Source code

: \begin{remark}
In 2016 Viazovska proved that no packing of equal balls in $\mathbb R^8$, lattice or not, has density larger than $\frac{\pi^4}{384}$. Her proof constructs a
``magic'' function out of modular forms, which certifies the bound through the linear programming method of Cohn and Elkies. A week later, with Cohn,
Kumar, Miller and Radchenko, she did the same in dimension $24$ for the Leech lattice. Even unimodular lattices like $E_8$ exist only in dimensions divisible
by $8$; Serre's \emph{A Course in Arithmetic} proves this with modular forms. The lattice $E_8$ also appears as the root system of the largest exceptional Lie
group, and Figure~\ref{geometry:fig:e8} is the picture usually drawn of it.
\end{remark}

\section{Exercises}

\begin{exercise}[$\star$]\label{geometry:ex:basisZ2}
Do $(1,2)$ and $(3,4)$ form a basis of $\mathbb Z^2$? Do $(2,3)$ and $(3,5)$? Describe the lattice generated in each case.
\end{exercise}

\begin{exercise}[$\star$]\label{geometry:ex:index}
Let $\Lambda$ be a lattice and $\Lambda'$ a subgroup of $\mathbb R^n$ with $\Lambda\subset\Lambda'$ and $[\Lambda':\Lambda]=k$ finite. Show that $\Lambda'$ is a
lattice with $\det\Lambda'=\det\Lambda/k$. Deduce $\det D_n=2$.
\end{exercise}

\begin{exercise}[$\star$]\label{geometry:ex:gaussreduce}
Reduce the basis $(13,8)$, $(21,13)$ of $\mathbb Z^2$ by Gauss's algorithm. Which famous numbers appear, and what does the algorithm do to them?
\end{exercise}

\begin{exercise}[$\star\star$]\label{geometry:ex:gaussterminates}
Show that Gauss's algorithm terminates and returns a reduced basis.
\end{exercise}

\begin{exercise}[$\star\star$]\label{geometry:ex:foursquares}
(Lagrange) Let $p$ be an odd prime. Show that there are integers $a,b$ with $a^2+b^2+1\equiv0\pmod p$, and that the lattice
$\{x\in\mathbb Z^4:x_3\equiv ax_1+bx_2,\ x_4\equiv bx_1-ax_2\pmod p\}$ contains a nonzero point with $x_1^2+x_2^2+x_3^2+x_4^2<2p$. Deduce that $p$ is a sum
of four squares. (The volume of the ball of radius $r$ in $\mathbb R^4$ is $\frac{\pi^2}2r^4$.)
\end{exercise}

=====

**Aim of the task:** In the material, find each line with the word "Lambda" and list it.

**Your response:**
Let $\Lambda$ be a lattice and $\Lambda'$ a subgroup of $\mathbb R^n$ with $\Lambda\subset\Lambda'$ and $[\Lambda':\Lambda]=k$ finite. Show that $\Lambda'$ is a
lattice with $\det\Lambda'=\det\Lambda/k$. Deduce $\det D_n=2$.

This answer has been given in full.